A bill of sale of personal property intended by both parties as a security for money lent, and an instrument of defeasance executed as a part of the same transaction, by the terms of which on payment of the note at maturity the bill of sale is to be given up and surrendered, must be construed together. And the two instruments constitute a mortgage, by all the authorities in this Commonwealth. Potter v. Boston Loco motive Works, 12 Gray, 154. Carpenter v. Snelling, ante, 452 The successive renewals of the notes secured by mortgage were not a payment of the mortgage debt. It therefore remained a valid and subsisting security; and the condition of the mortgage was broken when the note last given remained unpaid after its maturity.
Registration is not necessary to the validity of a mortgage of a ship or vessel, nor of goods at sea or abroad, if the mortgagee takes possession of them as soon as may be after their arrival in this state. Gen. Sts. c. 151, § 2.
The principal question in the present case is whether the mortgage has been duly foreclosed. At common law a mortgage, not a pledge, of personal property seems to have transferred the property absolutely to the mortgagee upon a breach of the condition. No process of foreclosure was necessary, and no right of redemption remained. Some authorities held that the mortgagor might maintain a bill in equity to redeem within a reasonable time after forfeiture ; but this rule was neither clearly settled nor universally admitted, and has never been recognized in this Commonwealth. See 2 Hilliard on Mortgages, c. 50, where the eases are collected. The first statute regulation of this subject is found in the Rev. Sts. c. 107, § 40, by which the mortgagor of personal property is allowed to redeem at any time within sixty days after condition broken. By the St, of 1843, c. 72, § 1, the right of the mortgagor is not to be forfeited until sixty days after the mortgagee has given written notice of his intention to foreclose said mortgage for a breach of the condition thereof, and caused a copy of such notice to be recorded in the town clerk's office where the mortgage is recorded. The Gen. Sts. c. 151, § 4, 5, 6, 7, continue in effect the same provisions. Section 7 provides that the notice with an affidavit of service shall be recorded wherever the mortgage is recorded. Section 8 enacts that "if the money to be paid or other thing to be done is not paid or performed or tender thereof made within sixty days after such notice is so recorded, the right to redeem shall be foreclosed."

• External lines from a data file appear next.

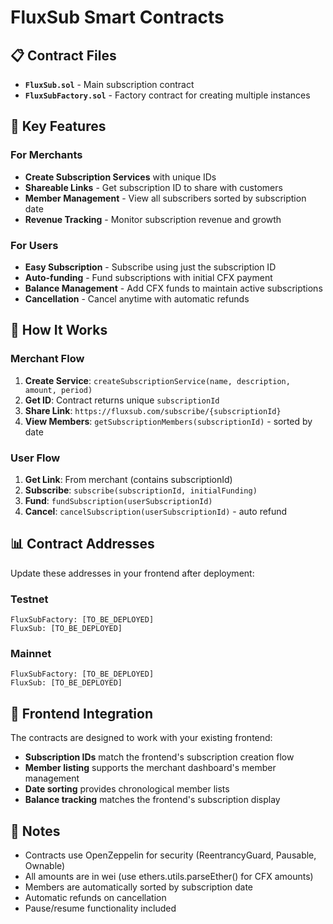 # FluxSub Smart Contracts

## 📋 Contract Files

- **`FluxSub.sol`** - Main subscription contract
- **`FluxSubFactory.sol`** - Factory contract for creating multiple instances

## 🎯 Key Features

### For Merchants
- **Create Subscription Services** with unique IDs
- **Shareable Links** - Get subscription ID to share with customers
- **Member Management** - View all subscribers sorted by subscription date
- **Revenue Tracking** - Monitor subscription revenue and growth

### For Users
- **Easy Subscription** - Subscribe using just the subscription ID
- **Auto-funding** - Fund subscriptions with initial CFX payment
- **Balance Management** - Add CFX funds to maintain active subscriptions
- **Cancellation** - Cancel anytime with automatic refunds

## 🚀 How It Works

### Merchant Flow
1. **Create Service**: `createSubscriptionService(name, description, amount, period)`
2. **Get ID**: Contract returns unique `subscriptionId`
3. **Share Link**: `https://fluxsub.com/subscribe/{subscriptionId}`
4. **View Members**: `getSubscriptionMembers(subscriptionId)` - sorted by date

### User Flow
1. **Get Link**: From merchant (contains subscriptionId)
2. **Subscribe**: `subscribe(subscriptionId, initialFunding)`
3. **Fund**: `fundSubscription(userSubscriptionId)`
4. **Cancel**: `cancelSubscription(userSubscriptionId)` - auto refund

## 📊 Contract Addresses

Update these addresses in your frontend after deployment:

### Testnet
```
FluxSubFactory: [TO_BE_DEPLOYED]
FluxSub: [TO_BE_DEPLOYED]
```

### Mainnet
```
FluxSubFactory: [TO_BE_DEPLOYED]
FluxSub: [TO_BE_DEPLOYED]
```

## 🔧 Frontend Integration

The contracts are designed to work with your existing frontend:

- **Subscription IDs** match the frontend's subscription creation flow
- **Member listing** supports the merchant dashboard's member management
- **Date sorting** provides chronological member lists
- **Balance tracking** matches the frontend's subscription display

## 📝 Notes

- Contracts use OpenZeppelin for security (ReentrancyGuard, Pausable, Ownable)
- All amounts are in wei (use ethers.utils.parseEther() for CFX amounts)
- Members are automatically sorted by subscription date
- Automatic refunds on cancellation
- Pause/resume functionality included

What then is the mode of foreclosure, where the mortgage is not, and is not required to be, recorded in any town or city clerk's office ? The plaintiff contends that by the letter of the statute there can be no foreclosure until sixty days after such a record of the notice. If this be so, then none of the statute provisions above recited apply to the present case. A recording of the foreclosure notice in a place where the mortgage is not required to be recorded would be wholly ineffectual and not within the language of the act. To hold that a mortgage valid without registration is incapable of foreclosure in any manner seems to us an inadmissible construction of provisions the object of which was to regulate rights of redemption and modes of foreclosure. If we were forced to conclude such to be the result of the legislation on the subject we should probably hold that there could be redemption in equity only within a reasonable time, which by analogy would not exceed sixty days. We prefer, however, to give the statute system such an interpretation that it will embrace the foreclosure of mortgages not required to be, as well as those which must be, recorded. Accordingly we hold that such mortgages are to be foreclosed like others, by sixty days' notice of the intention to do so, served as required by the statute; but that in the cases where no registration is necessary this exception applies to and includes the notices of foreclosure as well as the mortgages. Where the mortgage is valid without being recorded, the foreclosure notice also is sufficient without registration. This seems to us to be the fair result of the language, and the only rational interpretation of the meaning of the statute. Thus construed, its provisions make a complete and harmonious system.
It follows that the mortgage in the present case has been duly foreclosed, and this bill must be dismissed with costs.